- Intravenous dexamethasone increases the number of ventilator-free days (days alive and free of mechanical ventilation) during the first 28 days in ICU patients with COVID-19 and moderate or severe acute respiratory distress syndrome (ARDS).
Why this matters
- This is one of the first and largest randomized clinical trial (RCT) of dexamethasone in COVID-19-associated ARDS.
- Multicenter RCT of dexamethasone (20 mg intravenous for 5 days, 10 mg for 5 days or until ICU discharge) plus standard care vs standard care alone (n=299) conducted at 41 ICUs in Brazil (CoDEX RCT).
- Funding: Coalition COVID-19 Brazil; others.
- The dexamethasone group had more ventilator-free days during the first 28 days (mean, 6.6 [95% CI, 5.0-8.2] ventilator-free days vs 4.0 [95% CI, 2.9-5.4] ventilator-free days) with a difference of 2.26 days; P=.04.

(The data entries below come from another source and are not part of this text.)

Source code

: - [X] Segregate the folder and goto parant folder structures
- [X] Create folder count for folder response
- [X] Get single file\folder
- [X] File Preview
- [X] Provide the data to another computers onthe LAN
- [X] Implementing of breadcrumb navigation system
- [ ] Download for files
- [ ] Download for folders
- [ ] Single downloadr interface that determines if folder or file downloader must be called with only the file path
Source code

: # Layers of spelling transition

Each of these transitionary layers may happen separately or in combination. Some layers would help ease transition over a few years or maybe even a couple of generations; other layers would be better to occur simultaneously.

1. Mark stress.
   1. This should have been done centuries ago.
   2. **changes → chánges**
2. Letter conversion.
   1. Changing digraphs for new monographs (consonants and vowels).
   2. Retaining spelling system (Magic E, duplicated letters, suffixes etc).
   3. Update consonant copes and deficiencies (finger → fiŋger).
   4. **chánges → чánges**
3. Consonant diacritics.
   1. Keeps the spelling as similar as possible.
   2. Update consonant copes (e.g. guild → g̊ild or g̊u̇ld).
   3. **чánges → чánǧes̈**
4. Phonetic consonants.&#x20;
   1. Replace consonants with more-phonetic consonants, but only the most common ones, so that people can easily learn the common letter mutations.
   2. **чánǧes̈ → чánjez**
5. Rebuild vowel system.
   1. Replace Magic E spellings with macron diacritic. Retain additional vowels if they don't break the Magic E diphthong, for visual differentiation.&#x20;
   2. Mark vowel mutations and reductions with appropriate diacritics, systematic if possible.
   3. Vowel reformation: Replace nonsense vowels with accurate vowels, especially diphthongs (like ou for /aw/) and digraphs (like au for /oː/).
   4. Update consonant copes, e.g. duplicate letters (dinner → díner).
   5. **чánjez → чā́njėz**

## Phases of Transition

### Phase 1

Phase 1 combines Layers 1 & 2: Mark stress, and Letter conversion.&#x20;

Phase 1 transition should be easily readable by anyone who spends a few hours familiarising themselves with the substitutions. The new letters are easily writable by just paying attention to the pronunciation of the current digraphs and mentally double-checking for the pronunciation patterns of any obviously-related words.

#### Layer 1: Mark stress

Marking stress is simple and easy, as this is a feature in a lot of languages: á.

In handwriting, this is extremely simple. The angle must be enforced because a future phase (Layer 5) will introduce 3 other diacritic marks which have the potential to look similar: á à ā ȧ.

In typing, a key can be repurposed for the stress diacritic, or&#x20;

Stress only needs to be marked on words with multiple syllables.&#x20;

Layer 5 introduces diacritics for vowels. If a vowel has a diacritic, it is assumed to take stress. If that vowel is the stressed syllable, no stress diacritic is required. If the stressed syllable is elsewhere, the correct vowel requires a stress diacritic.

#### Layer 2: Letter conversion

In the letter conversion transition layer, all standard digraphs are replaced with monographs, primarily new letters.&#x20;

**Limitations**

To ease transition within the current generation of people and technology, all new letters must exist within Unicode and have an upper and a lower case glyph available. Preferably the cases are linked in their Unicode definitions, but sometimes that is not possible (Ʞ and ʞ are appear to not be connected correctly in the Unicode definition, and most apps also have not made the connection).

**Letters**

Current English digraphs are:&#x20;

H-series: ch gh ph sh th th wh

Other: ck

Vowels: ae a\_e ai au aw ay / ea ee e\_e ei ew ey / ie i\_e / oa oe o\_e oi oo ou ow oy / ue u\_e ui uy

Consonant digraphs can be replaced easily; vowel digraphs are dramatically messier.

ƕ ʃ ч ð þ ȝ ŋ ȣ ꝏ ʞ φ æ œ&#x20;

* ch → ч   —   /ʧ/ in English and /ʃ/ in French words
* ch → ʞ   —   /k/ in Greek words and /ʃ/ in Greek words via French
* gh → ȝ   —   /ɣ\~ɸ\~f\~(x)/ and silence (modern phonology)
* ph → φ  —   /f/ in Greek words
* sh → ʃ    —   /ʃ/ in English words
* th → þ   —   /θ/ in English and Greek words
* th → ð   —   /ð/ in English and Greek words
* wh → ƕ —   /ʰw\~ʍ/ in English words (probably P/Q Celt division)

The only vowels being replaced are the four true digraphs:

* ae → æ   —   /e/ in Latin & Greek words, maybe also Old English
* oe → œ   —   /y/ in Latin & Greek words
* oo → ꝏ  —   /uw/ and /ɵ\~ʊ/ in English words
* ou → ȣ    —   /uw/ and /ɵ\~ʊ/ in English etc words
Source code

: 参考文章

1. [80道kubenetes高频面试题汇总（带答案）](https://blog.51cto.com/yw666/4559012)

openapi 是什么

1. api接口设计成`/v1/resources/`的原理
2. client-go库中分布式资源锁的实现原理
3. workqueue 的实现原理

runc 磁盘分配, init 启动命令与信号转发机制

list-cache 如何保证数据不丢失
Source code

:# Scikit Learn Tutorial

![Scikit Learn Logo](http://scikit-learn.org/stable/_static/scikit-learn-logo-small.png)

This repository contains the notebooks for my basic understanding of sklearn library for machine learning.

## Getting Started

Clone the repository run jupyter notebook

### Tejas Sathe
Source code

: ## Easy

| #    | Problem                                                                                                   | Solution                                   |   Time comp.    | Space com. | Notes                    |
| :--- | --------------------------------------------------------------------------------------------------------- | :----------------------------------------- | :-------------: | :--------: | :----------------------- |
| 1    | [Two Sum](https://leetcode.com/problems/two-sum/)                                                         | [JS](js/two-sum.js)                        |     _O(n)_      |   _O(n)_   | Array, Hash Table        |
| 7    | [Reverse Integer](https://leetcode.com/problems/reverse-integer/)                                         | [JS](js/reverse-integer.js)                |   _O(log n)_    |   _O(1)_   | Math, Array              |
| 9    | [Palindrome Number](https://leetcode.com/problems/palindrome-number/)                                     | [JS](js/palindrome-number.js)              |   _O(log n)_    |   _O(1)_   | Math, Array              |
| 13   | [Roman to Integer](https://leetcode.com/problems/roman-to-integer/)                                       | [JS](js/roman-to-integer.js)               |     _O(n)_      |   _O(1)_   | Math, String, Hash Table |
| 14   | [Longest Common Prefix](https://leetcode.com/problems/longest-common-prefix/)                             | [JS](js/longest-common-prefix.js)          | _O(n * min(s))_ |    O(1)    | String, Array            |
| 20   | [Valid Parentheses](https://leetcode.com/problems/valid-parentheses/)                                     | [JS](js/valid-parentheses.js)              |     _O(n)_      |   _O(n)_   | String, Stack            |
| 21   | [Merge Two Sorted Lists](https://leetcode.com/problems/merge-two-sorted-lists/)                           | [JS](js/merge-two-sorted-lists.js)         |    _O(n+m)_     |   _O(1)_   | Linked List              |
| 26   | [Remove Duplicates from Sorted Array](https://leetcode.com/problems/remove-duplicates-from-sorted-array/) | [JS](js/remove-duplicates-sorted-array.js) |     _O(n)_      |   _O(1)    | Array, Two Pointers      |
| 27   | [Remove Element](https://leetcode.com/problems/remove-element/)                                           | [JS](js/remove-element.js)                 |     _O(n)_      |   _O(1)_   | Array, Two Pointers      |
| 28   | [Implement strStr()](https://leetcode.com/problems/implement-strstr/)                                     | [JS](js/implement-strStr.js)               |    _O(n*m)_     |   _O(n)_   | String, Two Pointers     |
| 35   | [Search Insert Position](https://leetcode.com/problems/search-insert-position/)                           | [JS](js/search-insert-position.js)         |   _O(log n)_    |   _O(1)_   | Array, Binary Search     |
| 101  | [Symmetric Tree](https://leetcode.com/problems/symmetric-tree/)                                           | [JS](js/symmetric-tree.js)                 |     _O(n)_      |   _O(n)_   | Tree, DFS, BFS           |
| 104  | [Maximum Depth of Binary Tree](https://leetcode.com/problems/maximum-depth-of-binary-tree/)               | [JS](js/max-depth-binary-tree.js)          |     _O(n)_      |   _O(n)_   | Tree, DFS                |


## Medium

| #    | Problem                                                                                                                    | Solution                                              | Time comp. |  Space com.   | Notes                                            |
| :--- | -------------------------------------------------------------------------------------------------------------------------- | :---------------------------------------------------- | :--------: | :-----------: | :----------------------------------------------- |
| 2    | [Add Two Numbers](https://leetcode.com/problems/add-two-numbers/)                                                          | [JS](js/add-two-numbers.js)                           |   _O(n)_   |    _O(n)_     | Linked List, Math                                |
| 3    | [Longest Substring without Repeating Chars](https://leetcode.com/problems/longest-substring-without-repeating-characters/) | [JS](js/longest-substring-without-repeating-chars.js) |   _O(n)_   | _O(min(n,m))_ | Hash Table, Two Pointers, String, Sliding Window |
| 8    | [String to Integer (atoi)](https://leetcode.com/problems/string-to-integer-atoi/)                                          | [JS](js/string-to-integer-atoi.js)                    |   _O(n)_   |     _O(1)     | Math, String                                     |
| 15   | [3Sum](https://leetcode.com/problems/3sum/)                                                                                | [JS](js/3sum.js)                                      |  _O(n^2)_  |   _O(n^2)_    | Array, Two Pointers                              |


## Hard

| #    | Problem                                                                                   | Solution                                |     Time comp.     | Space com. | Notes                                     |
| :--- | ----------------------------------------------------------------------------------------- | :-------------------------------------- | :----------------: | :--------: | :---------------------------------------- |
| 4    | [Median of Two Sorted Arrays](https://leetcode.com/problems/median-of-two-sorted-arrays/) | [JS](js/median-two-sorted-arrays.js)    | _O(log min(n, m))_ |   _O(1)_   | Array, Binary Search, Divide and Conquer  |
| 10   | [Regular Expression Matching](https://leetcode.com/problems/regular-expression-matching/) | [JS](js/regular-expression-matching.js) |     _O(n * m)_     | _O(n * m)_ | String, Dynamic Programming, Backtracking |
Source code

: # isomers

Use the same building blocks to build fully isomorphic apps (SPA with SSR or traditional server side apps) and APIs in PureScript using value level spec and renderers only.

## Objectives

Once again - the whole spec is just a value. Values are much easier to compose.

- No differences between groups (at 28 days):
- all-cause mortality;
- ICU-free days; and
- mechanical ventilation duration.
- Adverse events:
- fewer secondary infections in the dexamethasone group (21.9% vs 29.1%);
- more need of insulin in the dexamethasone group for glucose control (31.1% vs 28.4%); and
- fewer participants in the dexamethasone group experienced other serious adverse events (3.3% vs 6.1%).
- Trial terminated early (accrual of 299 patients instead of 350 patients) after publication of a related study.